Pela proposta, os recursos do FGTS poderão ser utilizados para quitar condenações relacionadas à reparação de danos físicos, psicológicos, morais, sexuais ou patrimoniais sofridos pelas vítimas em decorrência da violência doméstica. O saque, no entanto, dependerá de autorização expressa da Justiça.

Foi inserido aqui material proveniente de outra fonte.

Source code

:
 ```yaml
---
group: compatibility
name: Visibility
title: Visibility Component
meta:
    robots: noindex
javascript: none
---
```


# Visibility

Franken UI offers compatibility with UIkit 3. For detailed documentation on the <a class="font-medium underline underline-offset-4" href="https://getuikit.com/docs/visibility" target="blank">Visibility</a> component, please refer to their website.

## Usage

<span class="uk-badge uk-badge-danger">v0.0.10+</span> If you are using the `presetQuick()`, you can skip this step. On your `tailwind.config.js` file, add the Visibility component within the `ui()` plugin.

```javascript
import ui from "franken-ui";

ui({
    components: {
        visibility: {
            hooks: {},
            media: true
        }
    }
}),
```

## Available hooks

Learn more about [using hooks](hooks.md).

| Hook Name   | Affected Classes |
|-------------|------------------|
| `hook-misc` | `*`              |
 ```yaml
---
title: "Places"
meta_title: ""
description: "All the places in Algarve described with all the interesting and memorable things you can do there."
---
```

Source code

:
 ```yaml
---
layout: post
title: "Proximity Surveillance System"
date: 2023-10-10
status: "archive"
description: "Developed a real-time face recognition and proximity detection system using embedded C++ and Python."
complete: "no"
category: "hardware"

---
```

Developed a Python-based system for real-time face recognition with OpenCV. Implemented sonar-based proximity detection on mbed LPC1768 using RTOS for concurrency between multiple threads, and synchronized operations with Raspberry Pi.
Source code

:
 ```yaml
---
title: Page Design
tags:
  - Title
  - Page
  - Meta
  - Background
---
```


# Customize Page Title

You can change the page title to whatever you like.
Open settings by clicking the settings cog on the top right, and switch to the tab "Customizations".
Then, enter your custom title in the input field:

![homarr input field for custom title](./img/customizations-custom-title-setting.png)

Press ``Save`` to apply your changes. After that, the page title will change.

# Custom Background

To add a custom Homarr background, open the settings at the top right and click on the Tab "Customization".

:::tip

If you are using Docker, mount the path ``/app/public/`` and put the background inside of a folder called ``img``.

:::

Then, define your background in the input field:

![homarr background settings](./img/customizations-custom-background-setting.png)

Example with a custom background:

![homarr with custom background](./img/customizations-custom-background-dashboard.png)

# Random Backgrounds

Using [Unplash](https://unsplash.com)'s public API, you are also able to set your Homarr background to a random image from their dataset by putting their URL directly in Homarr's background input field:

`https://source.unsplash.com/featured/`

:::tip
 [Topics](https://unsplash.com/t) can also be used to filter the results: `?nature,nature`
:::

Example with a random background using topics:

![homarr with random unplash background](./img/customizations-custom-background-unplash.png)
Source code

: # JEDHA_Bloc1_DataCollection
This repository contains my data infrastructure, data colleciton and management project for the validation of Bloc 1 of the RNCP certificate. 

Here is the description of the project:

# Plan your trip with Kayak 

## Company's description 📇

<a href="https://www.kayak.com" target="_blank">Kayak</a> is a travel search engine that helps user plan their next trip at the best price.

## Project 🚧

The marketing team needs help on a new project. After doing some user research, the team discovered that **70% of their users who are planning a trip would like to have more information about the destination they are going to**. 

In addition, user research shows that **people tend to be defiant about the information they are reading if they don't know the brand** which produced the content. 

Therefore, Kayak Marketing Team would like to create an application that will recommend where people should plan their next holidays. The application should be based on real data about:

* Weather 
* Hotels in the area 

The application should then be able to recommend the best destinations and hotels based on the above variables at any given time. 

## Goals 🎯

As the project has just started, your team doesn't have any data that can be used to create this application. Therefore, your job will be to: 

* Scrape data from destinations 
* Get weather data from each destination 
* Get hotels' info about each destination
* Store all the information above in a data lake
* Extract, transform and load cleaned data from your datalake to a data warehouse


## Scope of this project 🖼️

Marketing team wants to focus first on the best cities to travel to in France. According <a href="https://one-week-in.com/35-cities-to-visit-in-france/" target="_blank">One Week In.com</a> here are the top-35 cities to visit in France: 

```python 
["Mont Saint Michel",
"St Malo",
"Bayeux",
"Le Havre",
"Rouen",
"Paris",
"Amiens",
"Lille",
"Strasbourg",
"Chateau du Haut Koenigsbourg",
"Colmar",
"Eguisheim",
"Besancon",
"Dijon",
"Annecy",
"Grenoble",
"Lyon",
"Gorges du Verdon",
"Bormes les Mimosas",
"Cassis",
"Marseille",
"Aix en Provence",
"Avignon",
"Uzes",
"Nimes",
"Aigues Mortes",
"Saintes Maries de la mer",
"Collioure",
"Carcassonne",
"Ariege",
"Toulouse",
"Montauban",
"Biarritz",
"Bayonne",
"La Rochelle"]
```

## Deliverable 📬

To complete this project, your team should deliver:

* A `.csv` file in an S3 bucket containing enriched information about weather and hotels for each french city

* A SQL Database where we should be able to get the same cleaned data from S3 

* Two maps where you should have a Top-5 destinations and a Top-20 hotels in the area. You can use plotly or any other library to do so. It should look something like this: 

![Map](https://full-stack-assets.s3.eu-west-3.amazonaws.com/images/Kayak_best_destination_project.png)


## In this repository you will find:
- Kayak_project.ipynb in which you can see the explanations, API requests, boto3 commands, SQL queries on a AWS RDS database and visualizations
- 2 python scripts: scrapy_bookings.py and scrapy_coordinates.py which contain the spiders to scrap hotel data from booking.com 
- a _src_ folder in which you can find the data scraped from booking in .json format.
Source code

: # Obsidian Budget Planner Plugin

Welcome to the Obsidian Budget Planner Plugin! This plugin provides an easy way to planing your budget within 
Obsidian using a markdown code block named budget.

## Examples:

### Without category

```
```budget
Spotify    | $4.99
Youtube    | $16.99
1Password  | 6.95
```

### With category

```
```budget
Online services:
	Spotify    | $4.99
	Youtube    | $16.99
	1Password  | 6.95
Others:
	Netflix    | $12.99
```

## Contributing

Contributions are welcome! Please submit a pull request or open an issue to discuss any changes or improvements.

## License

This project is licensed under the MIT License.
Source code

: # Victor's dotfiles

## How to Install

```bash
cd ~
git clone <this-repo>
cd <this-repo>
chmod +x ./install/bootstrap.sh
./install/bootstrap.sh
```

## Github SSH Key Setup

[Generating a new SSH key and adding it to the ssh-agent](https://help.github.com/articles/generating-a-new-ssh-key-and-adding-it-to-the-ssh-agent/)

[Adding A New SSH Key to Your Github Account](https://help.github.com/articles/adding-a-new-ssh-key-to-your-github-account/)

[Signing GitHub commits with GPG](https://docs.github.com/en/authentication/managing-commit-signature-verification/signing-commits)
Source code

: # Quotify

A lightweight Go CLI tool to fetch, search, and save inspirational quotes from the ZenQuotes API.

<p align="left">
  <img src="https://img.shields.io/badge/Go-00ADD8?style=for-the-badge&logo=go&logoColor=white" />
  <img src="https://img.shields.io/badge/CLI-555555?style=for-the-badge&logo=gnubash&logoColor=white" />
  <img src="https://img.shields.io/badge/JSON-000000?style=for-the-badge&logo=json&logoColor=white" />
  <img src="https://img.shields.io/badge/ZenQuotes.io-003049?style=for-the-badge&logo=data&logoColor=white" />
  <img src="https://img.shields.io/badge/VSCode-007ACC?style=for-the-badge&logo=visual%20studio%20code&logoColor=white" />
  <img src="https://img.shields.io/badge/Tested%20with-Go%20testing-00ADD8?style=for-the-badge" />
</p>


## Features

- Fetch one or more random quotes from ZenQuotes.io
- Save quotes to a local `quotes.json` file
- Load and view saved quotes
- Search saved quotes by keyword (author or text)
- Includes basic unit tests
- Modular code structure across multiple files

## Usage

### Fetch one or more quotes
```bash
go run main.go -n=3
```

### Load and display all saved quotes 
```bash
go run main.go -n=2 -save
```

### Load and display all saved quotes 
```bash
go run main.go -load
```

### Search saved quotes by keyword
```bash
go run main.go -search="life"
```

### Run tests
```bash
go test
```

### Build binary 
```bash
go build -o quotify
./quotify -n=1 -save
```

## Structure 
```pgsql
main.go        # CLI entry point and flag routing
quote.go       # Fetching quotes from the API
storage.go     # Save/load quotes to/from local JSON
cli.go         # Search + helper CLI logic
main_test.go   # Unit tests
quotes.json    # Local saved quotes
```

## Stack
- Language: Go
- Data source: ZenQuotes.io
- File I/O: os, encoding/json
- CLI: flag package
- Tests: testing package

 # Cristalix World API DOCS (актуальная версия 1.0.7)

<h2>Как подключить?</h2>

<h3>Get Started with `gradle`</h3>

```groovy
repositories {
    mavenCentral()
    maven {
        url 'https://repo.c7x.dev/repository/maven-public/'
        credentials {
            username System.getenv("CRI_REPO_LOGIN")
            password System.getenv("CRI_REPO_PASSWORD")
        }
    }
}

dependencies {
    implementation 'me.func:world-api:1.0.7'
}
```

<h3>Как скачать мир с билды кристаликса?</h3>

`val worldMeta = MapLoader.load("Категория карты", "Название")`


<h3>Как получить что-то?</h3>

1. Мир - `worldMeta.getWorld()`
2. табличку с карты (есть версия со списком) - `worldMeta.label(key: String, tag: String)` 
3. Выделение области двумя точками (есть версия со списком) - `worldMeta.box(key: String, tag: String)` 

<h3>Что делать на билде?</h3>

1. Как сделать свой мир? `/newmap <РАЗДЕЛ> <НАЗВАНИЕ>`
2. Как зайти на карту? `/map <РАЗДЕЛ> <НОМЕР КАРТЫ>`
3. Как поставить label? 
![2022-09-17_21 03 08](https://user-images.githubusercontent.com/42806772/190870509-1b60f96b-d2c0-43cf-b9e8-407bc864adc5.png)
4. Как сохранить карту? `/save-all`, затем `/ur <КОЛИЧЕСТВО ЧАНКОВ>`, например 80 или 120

Relatora do projeto, a deputada Flávia Morais (MDB-GO) defendeu a aprovação da matéria ao afirmar que a iniciativa contribui para reduzir o desamparo econômico enfrentado por muitas mulheres após romperem o ciclo de violência. Segundo a parlamentar, o governo já permite o uso do FGTS em situações excepcionais, como calamidades públicas e renegociação de dívidas, o que justifica a ampliação da medida para o cumprimento de condenações definitivas.
O texto é de autoria do deputado Emanuel Pinheiro Neto (PSD-MT), que argumenta que a violência doméstica provoca impactos físicos, emocionais e financeiros nas vítimas, tornando necessária uma reparação efetiva e com caráter pedagógico.
Após a aprovação na Comissão de Defesa dos Direitos da Mulher, o projeto seguirá para análise, em caráter conclusivo, pelas comissões de Trabalho; de Finanças e Tributação; e de Constituição e Justiça e de Cidadania. Para entrar em vigor, a proposta ainda precisa ser aprovada pela Câmara dos Deputados e pelo Senado Federal.